Saved data entries
__________

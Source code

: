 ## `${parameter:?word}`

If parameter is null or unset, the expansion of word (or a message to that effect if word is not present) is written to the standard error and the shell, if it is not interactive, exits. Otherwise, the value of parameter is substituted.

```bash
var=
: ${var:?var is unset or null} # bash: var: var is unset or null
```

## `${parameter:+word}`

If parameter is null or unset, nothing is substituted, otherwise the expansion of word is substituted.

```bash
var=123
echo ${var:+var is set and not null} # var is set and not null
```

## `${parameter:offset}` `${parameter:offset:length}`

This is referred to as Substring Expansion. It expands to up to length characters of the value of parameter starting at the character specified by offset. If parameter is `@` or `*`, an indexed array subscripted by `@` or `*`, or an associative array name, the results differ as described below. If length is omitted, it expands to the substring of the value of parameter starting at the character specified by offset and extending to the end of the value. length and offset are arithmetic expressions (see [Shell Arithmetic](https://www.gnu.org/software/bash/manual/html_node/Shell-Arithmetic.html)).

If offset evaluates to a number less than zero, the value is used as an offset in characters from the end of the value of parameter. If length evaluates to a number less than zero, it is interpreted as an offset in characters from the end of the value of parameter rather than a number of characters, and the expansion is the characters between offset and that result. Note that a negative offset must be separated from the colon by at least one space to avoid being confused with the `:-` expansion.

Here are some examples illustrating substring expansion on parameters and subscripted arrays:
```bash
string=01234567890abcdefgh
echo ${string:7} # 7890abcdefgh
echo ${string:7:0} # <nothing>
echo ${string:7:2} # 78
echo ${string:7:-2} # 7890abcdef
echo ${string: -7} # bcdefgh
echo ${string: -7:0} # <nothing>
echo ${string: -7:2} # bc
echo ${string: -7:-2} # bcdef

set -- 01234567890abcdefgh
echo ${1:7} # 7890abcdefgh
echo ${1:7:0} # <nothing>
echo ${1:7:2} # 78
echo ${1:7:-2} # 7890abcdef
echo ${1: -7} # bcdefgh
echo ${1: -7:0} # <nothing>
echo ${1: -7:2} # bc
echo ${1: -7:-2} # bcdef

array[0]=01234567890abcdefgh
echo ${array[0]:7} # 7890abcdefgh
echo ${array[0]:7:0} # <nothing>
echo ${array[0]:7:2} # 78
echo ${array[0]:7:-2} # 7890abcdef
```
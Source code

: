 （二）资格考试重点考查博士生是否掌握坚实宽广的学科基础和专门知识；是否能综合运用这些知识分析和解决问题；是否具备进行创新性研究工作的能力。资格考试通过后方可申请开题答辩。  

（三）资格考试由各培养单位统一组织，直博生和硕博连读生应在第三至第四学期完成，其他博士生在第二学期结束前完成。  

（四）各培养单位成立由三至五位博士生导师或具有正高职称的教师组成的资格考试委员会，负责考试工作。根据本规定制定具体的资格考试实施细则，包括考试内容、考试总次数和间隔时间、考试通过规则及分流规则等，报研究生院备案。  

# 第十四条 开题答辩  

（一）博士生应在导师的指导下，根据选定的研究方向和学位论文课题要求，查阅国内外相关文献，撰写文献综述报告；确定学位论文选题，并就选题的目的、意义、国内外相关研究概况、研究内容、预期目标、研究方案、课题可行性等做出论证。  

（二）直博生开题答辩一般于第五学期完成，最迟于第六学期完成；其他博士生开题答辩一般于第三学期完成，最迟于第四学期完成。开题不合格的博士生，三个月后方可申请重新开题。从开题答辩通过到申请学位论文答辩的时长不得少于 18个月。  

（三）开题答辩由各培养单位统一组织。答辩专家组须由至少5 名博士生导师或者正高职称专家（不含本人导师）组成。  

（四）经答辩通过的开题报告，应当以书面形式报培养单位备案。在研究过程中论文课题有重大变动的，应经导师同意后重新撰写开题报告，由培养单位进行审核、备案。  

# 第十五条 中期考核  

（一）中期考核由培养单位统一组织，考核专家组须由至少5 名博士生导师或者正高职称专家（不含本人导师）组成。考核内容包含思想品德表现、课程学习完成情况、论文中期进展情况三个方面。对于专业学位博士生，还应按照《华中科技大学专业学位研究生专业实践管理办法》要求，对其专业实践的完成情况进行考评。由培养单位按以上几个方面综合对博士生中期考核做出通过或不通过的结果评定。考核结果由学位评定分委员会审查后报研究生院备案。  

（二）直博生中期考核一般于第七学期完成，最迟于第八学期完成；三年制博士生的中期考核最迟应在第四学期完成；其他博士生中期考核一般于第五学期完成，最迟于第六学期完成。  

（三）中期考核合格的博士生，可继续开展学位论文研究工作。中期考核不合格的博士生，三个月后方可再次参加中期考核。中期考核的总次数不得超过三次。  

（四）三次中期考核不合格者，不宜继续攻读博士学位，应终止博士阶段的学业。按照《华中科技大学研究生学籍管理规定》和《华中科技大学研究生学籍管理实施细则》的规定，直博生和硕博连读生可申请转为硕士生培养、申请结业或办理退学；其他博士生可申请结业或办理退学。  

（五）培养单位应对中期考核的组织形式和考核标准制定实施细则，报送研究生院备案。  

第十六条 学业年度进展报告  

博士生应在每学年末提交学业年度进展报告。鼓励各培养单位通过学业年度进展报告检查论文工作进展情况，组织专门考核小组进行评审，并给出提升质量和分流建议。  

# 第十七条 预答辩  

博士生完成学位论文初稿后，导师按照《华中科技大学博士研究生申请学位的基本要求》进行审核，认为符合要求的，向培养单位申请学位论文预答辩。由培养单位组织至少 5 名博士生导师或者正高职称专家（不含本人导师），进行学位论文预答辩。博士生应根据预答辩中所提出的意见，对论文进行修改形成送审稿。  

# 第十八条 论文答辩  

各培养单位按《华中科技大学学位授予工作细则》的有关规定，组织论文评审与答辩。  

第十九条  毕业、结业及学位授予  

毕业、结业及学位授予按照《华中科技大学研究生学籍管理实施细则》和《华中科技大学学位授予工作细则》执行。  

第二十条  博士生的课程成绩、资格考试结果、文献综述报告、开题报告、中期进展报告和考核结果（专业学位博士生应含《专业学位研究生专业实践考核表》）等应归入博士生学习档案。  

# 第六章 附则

__________

Task statement: With every word kept as it is, set down the entries again.

Solution to this exercise:
Source code

: ## `${parameter:?word}`

If parameter is null or unset, the expansion of word (or a message to that effect if word is not present) is written to the standard error and the shell, if it is not interactive, exits. Otherwise, the value of parameter is substituted.

```bash
var=
: ${var:?var is unset or null} # bash: var: var is unset or null
```

## `${parameter:+word}`

If parameter is null or unset, nothing is substituted, otherwise the expansion of word is substituted.

```bash
var=123
echo ${var:+var is set and not null} # var is set and not null
```

## `${parameter:offset}` `${parameter:offset:length}`

This is referred to as Substring Expansion. It expands to up to length characters of the value of parameter starting at the character specified by offset. If parameter is `@` or `*`, an indexed array subscripted by `@` or `*`, or an associative array name, the results differ as described below. If length is omitted, it expands to the substring of the value of parameter starting at the character specified by offset and extending to the end of the value. length and offset are arithmetic expressions (see [Shell Arithmetic](https://www.gnu.org/software/bash/manual/html_node/Shell-Arithmetic.html)).

If offset evaluates to a number less than zero, the value is used as an offset in characters from the end of the value of parameter. If length evaluates to a number less than zero, it is interpreted as an offset in characters from the end of the value of parameter rather than a number of characters, and the expansion is the characters between offset and that result. Note that a negative offset must be separated from the colon by at least one space to avoid being confused with the `:-` expansion.

Here are some examples illustrating substring expansion on parameters and subscripted arrays:
```bash
string=01234567890abcdefgh
echo ${string:7} # 7890abcdefgh
echo ${string:7:0} # <nothing>
echo ${string:7:2} # 78
echo ${string:7:-2} # 7890abcdef
echo ${string: -7} # bcdefgh
echo ${string: -7:0} # <nothing>
echo ${string: -7:2} # bc
echo ${string: -7:-2} # bcdef

set -- 01234567890abcdefgh
echo ${1:7} # 7890abcdefgh
echo ${1:7:0} # <nothing>
echo ${1:7:2} # 78
echo ${1:7:-2} # 7890abcdef
echo ${1: -7} # bcdefgh
echo ${1: -7:0} # <nothing>
echo ${1: -7:2} # bc
echo ${1: -7:-2} # bcdef

array[0]=01234567890abcdefgh
echo ${array[0]:7} # 7890abcdefgh
echo ${array[0]:7:0} # <nothing>
echo ${array[0]:7:2} # 78
echo ${array[0]:7:-2} # 7890abcdef
```
Source code

: （二）资格考试重点考查博士生是否掌握坚实宽广的学科基础和专门知识；是否能综合运用这些知识分析和解决问题；是否具备进行创新性研究工作的能力。资格考试通过后方可申请开题答辩。  

（三）资格考试由各培养单位统一组织，直博生和硕博连读生应在第三至第四学期完成，其他博士生在第二学期结束前完成。  

（四）各培养单位成立由三至五位博士生导师或具有正高职称的教师组成的资格考试委员会，负责考试工作。根据本规定制定具体的资格考试实施细则，包括考试内容、考试总次数和间隔时间、考试通过规则及分流规则等，报研究生院备案。  

# 第十四条 开题答辩  

（一）博士生应在导师的指导下，根据选定的研究方向和学位论文课题要求，查阅国内外相关文献，撰写文献综述报告；确定学位论文选题，并就选题的目的、意义、国内外相关研究概况、研究内容、预期目标、研究方案、课题可行性等做出论证。  

（二）直博生开题答辩一般于第五学期完成，最迟于第六学期完成；其他博士生开题答辩一般于第三学期完成，最迟于第四学期完成。开题不合格的博士生，三个月后方可申请重新开题。从开题答辩通过到申请学位论文答辩的时长不得少于 18个月。  

（三）开题答辩由各培养单位统一组织。答辩专家组须由至少5 名博士生导师或者正高职称专家（不含本人导师）组成。  

（四）经答辩通过的开题报告，应当以书面形式报培养单位备案。在研究过程中论文课题有重大变动的，应经导师同意后重新撰写开题报告，由培养单位进行审核、备案。  

# 第十五条 中期考核  

（一）中期考核由培养单位统一组织，考核专家组须由至少5 名博士生导师或者正高职称专家（不含本人导师）组成。考核内容包含思想品德表现、课程学习完成情况、论文中期进展情况三个方面。对于专业学位博士生，还应按照《华中科技大学专业学位研究生专业实践管理办法》要求，对其专业实践的完成情况进行考评。由培养单位按以上几个方面综合对博士生中期考核做出通过或不通过的结果评定。考核结果由学位评定分委员会审查后报研究生院备案。  

（二）直博生中期考核一般于第七学期完成，最迟于第八学期完成；三年制博士生的中期考核最迟应在第四学期完成；其他博士生中期考核一般于第五学期完成，最迟于第六学期完成。  

（三）中期考核合格的博士生，可继续开展学位论文研究工作。中期考核不合格的博士生，三个月后方可再次参加中期考核。中期考核的总次数不得超过三次。  

（四）三次中期考核不合格者，不宜继续攻读博士学位，应终止博士阶段的学业。按照《华中科技大学研究生学籍管理规定》和《华中科技大学研究生学籍管理实施细则》的规定，直博生和硕博连读生可申请转为硕士生培养、申请结业或办理退学；其他博士生可申请结业或办理退学。  

（五）培养单位应对中期考核的组织形式和考核标准制定实施细则，报送研究生院备案。  

第十六条 学业年度进展报告  

博士生应在每学年末提交学业年度进展报告。鼓励各培养单位通过学业年度进展报告检查论文工作进展情况，组织专门考核小组进行评审，并给出提升质量和分流建议。  

# 第十七条 预答辩  

博士生完成学位论文初稿后，导师按照《华中科技大学博士研究生申请学位的基本要求》进行审核，认为符合要求的，向培养单位申请学位论文预答辩。由培养单位组织至少 5 名博士生导师或者正高职称专家（不含本人导师），进行学位论文预答辩。博士生应根据预答辩中所提出的意见，对论文进行修改形成送审稿。  

# 第十八条 论文答辩  

各培养单位按《华中科技大学学位授予工作细则》的有关规定，组织论文评审与答辩。  

第十九条  毕业、结业及学位授予  

毕业、结业及学位授予按照《华中科技大学研究生学籍管理实施细则》和《华中科技大学学位授予工作细则》执行。  

第二十条  博士生的课程成绩、资格考试结果、文献综述报告、开题报告、中期进展报告和考核结果（专业学位博士生应含《专业学位研究生专业实践考核表》）等应归入博士生学习档案。  

# 第六章 附则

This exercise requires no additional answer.